Stored data:
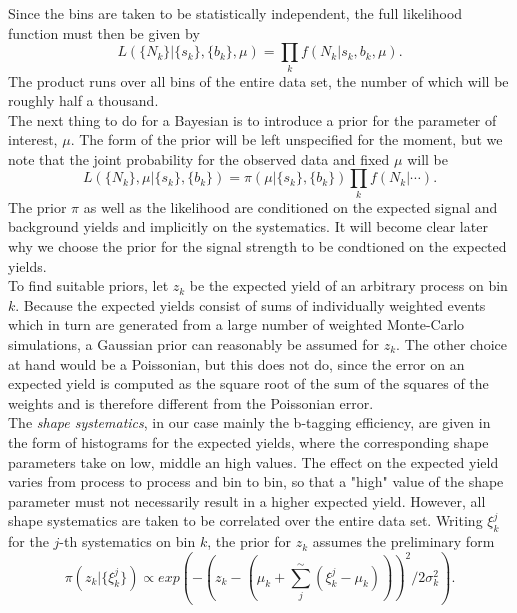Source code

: \documentclass[aps,prb,twocolumn,showpacs,superscriptaddress,groupedaddress]{revtex4}  %
\begin{document}
Since the bins are taken to be statistically independent, the full likelihood function must then be given by
\begin{equation}\label{eq:likelihood}
L(\{N_{k}\}|\{s_{k}\},\{b_{k}\},\mu)=\prod\limits_{k}f(N_{k}|s_{k},b_{k},\mu).
\end{equation}
The product runs over all bins of the entire data set, the number of which will be roughly half a thousand.\\
The next thing to do for a Bayesian is to introduce a prior for the parameter of interest, $\mu$. The form of the prior will be left unspecified for the moment, but we note that the joint probability for the observed data and fixed $\mu$ will be
\begin{equation*}
L(\{N_{k}\},\mu|\{s_{k}\},\{b_{k}\})=\pi(\mu|\{s_{k}\},\{b_{k}\})\prod\limits_{k}f(N_{k}|\dotsi).
\end{equation*}
The prior $\pi$ as well as the likelihood are conditioned on the expected signal and background yields and impli\-citly on the systematics. It will become clear later why we choose the prior for the signal strength to be condtioned on the expected yields.\\
To find suitable priors, let $z_{k}$ be the expected yield of an arbitrary process on bin $k$. Because the expected yields consist of sums of individually weighted events which in turn are generated from a large number of weighted Monte-Carlo simulations, a Gaussian prior can reasonably be assumed for $z_{k}$. The other choice at hand would be a Poissonian, but this does not do, since the error on an expected yield is computed as the square root of the sum of the squares of the weights and is therefore different from the Poissonian error.\\
The \emph{shape systematics}, in our case mainly the b-tagging efficiency, are given in the form of histograms for the expected yields, where the corresponding shape parameters take on low, middle an high values. The effect on the expected yield varies from process to process and bin to bin, so that a "high" value of the shape parameter must not necessarily result in a higher expected yield. However, all shape systematics are taken to be correlated over the entire data set. Writing $\xi_{k}^{j}$ for the $j$-th systematics on bin $k$, the prior for $z_{k}$ assumes the preliminary form
\begin{equation}
\pi(z_{k}|\{\xi_{k}^{j}\})\propto exp(-(z_{k}-(\mu_{k}+\sum\limits_{j}^{\sim}(\xi_{k}^{j}-\mu_{k})))^{2}/2\sigma_{k}^{2}).
\end{equation}
\end{document}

TASK DIRECTIONS:
Say, as a number only, how many lines of the data contain "begin".

WRITTEN ANSWER:
4